Introduction
Security teams require centralized visibility into authentication activity, privileged operations, access changes, and sensitive business transactions occurring across enterprise SaaS platforms. Oracle Fusion Cloud Applications generate rich audit events that can support security monitoring, compliance reporting, governance reviews, and security investigations. However, the challenge is not only extracting audit records from Fusion Applications, but also delivering them reliably into downstream monitoring, archival, and analytics platforms without creating tightly coupled integrations.
This article introduces a scalable event-driven integration architecture using Oracle Integration Cloud (OIC) and OCI Streaming. Oracle Integration is used to extract and transform Fusion audit events, while OCI Streaming acts as the central durable event backbone between Oracle Fusion Cloud and downstream consumers. By introducing a streaming layer, audit extraction becomes decoupled from downstream processing systems, enabling independent scaling, event durability, replay capability, and support for multiple parallel consumers.
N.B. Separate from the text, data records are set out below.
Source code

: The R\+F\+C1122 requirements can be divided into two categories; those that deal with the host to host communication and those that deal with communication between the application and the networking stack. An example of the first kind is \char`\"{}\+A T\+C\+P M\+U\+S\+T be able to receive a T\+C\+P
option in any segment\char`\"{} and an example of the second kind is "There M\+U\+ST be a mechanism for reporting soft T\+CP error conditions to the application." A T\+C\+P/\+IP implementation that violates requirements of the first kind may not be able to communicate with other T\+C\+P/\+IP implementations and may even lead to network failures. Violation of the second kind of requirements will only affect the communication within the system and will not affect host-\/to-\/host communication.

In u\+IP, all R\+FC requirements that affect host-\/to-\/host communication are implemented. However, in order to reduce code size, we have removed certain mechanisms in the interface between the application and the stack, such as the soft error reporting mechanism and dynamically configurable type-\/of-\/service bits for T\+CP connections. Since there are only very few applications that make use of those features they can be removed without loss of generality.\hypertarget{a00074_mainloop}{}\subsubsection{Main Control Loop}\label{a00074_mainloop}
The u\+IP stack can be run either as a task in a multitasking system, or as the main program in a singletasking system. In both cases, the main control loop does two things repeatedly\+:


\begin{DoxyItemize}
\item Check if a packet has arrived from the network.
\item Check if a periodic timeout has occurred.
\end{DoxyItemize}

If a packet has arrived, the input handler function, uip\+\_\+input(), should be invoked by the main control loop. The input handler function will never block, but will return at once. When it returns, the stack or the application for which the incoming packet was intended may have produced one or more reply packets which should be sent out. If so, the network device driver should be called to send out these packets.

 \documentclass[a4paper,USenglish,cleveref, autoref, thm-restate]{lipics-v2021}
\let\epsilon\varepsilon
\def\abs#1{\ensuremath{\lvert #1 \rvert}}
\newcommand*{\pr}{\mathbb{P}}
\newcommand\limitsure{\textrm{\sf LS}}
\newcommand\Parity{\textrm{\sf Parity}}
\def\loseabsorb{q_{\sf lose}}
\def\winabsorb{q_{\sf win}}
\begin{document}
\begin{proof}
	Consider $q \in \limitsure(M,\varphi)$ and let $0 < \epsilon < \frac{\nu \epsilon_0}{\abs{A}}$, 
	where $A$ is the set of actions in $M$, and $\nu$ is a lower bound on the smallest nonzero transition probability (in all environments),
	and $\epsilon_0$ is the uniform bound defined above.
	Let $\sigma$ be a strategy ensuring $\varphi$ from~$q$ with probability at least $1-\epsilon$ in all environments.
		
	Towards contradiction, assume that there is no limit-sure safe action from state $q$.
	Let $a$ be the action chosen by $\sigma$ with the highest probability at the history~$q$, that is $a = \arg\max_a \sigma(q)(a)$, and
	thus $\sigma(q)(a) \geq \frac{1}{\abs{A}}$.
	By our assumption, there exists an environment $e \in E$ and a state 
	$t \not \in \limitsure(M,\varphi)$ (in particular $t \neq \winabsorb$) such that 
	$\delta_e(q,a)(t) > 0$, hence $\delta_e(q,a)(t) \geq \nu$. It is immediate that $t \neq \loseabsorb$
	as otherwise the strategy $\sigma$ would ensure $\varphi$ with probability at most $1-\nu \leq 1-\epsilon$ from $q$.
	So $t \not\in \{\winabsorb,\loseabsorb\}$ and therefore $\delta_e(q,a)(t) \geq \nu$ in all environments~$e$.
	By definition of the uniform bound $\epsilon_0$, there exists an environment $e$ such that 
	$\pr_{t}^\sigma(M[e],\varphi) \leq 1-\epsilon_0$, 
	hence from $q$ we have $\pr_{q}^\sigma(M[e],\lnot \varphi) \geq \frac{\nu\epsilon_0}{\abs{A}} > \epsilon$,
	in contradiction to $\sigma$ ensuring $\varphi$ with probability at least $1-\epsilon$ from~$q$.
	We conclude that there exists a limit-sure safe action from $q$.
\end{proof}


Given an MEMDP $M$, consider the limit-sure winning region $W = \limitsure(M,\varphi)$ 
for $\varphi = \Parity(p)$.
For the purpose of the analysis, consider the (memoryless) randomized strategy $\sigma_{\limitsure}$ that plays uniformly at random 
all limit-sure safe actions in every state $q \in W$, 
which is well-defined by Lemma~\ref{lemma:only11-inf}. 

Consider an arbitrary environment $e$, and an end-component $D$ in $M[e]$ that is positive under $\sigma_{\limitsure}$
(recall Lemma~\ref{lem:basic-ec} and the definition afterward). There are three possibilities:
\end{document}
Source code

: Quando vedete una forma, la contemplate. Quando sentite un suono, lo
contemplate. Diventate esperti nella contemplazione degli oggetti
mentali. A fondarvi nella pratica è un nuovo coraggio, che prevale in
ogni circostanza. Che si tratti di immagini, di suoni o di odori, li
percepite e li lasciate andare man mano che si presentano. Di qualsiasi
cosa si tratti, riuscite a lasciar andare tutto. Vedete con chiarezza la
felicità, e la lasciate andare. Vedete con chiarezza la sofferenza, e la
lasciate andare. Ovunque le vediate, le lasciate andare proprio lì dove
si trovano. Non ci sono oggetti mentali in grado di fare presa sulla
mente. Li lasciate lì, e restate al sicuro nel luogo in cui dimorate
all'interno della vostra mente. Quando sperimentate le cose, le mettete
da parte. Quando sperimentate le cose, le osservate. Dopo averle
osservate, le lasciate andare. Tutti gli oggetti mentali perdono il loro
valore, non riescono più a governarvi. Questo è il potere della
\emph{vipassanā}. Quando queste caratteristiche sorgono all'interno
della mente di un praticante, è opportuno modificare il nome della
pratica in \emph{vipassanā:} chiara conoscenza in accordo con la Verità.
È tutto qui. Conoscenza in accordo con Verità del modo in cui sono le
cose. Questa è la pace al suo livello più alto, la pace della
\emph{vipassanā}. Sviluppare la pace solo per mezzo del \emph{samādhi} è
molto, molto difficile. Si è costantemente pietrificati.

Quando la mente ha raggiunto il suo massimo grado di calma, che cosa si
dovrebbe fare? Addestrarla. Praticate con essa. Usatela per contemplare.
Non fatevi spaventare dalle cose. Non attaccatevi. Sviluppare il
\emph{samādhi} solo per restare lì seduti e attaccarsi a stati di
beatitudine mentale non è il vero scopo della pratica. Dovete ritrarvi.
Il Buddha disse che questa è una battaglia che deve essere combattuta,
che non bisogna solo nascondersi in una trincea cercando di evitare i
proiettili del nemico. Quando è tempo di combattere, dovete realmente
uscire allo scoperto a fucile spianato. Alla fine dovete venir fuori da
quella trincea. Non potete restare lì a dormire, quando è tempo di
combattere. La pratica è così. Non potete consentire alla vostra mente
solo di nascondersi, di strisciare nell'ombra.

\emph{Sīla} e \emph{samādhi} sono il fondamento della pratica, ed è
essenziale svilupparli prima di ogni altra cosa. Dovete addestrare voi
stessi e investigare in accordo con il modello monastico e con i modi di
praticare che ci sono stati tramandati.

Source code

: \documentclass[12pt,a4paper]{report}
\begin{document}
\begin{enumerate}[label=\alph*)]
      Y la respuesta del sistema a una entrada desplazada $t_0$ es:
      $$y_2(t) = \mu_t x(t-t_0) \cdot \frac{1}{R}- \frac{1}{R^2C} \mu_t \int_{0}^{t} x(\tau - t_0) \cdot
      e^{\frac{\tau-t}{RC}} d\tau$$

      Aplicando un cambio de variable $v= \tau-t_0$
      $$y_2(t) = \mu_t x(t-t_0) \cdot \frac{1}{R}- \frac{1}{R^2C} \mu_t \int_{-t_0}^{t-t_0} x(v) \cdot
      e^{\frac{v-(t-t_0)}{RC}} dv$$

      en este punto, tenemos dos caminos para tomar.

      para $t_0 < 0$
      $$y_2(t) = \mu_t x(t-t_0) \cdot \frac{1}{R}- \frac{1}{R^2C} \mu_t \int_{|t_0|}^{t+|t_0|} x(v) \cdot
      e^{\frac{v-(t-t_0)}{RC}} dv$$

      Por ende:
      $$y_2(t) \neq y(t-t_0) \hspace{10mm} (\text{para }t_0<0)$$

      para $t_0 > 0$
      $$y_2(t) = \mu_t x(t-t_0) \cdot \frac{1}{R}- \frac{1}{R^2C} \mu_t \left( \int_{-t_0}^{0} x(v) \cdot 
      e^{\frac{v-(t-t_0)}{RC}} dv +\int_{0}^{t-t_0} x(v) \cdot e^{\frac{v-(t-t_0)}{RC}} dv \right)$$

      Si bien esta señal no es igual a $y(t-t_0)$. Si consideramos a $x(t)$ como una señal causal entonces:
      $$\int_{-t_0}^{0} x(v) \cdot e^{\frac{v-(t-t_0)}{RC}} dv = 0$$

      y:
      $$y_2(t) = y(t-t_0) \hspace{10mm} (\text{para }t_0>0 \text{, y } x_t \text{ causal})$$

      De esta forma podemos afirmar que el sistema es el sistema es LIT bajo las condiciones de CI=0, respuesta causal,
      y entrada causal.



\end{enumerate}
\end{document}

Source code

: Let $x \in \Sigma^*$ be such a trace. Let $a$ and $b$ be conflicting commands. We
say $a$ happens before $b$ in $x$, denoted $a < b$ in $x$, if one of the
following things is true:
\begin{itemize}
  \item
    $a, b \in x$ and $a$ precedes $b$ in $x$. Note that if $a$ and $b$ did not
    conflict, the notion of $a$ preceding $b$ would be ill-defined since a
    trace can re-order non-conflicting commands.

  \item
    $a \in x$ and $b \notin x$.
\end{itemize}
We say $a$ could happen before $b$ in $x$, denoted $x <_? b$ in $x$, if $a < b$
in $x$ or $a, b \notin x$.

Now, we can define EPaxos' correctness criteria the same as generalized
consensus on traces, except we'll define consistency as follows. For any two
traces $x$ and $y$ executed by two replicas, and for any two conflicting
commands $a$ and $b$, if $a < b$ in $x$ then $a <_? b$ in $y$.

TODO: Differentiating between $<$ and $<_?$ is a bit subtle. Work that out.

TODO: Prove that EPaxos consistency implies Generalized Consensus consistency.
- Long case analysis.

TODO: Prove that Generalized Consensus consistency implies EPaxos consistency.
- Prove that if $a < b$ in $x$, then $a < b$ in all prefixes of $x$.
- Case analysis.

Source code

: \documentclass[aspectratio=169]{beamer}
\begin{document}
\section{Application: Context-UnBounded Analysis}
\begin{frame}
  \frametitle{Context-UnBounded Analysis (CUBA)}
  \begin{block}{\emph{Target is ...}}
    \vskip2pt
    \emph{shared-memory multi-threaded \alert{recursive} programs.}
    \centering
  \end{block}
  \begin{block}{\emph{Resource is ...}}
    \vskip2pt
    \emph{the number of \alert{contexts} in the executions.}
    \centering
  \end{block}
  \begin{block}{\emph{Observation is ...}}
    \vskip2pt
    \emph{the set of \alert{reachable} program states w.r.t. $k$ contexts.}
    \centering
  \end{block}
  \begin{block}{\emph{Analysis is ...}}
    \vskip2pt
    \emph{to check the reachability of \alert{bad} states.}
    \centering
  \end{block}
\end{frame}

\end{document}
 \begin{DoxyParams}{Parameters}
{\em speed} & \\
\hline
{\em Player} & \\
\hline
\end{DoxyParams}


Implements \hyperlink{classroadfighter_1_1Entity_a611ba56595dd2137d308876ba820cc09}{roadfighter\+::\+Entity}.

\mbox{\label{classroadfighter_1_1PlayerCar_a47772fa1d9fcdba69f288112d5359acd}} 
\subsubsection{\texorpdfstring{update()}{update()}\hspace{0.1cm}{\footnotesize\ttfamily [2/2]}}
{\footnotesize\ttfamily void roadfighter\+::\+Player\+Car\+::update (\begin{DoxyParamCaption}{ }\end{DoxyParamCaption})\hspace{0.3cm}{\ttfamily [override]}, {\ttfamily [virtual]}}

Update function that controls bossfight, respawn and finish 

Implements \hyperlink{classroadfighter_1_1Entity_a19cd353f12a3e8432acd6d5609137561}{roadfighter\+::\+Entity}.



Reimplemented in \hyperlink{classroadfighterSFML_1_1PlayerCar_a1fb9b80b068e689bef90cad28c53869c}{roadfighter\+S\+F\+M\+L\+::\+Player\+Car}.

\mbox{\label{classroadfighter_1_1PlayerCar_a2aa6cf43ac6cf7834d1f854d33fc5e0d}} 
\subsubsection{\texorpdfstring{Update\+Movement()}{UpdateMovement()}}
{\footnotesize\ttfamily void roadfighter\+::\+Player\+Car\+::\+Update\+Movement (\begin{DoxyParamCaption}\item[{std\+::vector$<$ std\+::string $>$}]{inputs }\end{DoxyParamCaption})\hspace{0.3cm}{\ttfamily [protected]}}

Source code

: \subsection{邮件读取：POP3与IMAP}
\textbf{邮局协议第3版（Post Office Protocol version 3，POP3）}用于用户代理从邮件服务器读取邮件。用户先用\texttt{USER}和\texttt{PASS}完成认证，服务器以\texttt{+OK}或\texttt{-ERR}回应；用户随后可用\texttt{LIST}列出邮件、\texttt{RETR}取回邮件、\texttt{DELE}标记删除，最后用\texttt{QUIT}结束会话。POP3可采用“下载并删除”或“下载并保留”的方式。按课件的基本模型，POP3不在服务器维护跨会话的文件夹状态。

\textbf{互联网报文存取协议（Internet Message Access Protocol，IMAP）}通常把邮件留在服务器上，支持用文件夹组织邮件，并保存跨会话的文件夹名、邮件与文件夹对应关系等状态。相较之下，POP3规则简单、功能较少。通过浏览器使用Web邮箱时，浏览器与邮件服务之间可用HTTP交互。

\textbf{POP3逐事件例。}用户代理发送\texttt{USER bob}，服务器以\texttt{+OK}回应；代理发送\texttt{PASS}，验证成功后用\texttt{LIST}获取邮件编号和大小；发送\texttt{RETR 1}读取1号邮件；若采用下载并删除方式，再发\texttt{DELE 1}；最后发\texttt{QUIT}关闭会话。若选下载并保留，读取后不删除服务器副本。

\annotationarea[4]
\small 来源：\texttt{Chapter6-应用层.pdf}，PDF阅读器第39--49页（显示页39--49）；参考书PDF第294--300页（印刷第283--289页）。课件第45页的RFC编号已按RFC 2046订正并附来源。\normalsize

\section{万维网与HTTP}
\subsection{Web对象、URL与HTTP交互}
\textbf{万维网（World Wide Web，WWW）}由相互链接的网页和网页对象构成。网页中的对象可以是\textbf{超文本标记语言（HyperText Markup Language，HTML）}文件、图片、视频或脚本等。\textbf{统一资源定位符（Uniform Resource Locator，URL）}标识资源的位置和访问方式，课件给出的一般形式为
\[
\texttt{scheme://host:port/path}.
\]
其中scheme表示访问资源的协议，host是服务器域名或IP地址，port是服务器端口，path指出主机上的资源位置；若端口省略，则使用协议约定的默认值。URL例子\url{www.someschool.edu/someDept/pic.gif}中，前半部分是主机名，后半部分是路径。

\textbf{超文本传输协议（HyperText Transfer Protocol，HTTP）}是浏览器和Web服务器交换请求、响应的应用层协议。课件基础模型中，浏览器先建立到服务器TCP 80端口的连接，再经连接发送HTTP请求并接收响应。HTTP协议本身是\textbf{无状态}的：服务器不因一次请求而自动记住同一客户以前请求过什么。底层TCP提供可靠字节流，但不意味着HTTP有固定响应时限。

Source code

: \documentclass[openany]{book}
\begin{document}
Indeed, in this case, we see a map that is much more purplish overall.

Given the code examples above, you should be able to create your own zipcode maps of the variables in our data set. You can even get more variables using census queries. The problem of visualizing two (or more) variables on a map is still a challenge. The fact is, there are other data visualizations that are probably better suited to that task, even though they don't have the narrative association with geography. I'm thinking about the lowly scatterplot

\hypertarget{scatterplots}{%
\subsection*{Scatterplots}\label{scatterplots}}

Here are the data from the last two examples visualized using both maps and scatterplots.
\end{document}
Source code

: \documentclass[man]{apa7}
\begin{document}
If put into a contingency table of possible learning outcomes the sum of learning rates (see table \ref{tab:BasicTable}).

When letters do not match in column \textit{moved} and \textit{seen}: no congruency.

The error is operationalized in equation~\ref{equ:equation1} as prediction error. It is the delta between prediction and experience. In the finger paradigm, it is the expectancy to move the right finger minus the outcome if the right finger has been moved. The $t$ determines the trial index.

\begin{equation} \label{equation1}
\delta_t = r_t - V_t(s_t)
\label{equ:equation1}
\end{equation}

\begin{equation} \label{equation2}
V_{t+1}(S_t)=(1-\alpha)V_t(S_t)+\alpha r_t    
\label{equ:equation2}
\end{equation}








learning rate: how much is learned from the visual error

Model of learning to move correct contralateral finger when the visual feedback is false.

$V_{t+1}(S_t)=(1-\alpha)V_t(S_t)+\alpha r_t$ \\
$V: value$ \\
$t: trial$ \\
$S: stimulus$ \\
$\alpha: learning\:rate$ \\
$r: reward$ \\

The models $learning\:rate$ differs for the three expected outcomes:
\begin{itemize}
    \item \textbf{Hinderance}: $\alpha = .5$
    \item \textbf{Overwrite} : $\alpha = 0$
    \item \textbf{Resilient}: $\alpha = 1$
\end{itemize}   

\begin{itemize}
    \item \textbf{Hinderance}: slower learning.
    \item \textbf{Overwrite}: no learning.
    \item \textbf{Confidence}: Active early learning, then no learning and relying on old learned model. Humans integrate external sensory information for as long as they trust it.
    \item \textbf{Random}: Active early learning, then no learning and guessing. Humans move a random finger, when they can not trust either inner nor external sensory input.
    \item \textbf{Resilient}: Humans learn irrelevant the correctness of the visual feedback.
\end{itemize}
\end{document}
This architecture establishes the foundation for the rest of the series, where subsequent parts demonstrate how OCI Streaming can be integrated with SIEM and security analytics platforms such as Splunk using both serverless push-based and Kafka-compatible pull-based integration models.
Fusion Audit Event Sources
Oracle Fusion Cloud provides multiple audit extraction patterns depending on the type of activity that needs to be monitored. The integration architecture described in this article is generic and can be used with different Fusion audit event categories, including business transaction audits, platform configuration audits, security audits, and operational activity monitoring.
Oracle Integration Cloud can invoke the appropriate Fusion audit APIs, transform the payloads, and publish the events into OCI Streaming for downstream processing.
Additional details on Fusion audit extraction approaches are available in:Methods to Extract Audit Monitoring Data from Fusion Applications
Fusion Business Object Audit (Transactional Audit Events)
Business object audit events capture transactional changes occurring within Fusion Applications, such as employee updates, supplier changes, procurement transactions, or HCM data modifications.
Example payload:
{
"fromDate":"2025-11-15 00:00:00",
"toDate":"2025-12-15 23:59:59",
"product":"hcmCore",
"businessObjectType":"oracle.apps.hcm.people.core.uiModel.view.ManagePersonVO",
"includeChildObjects":"true",
"includeAttributes":"true",
"attributeDetailMode":"true"
}
Fusion Platform Audit (Configuration and Administrative Events)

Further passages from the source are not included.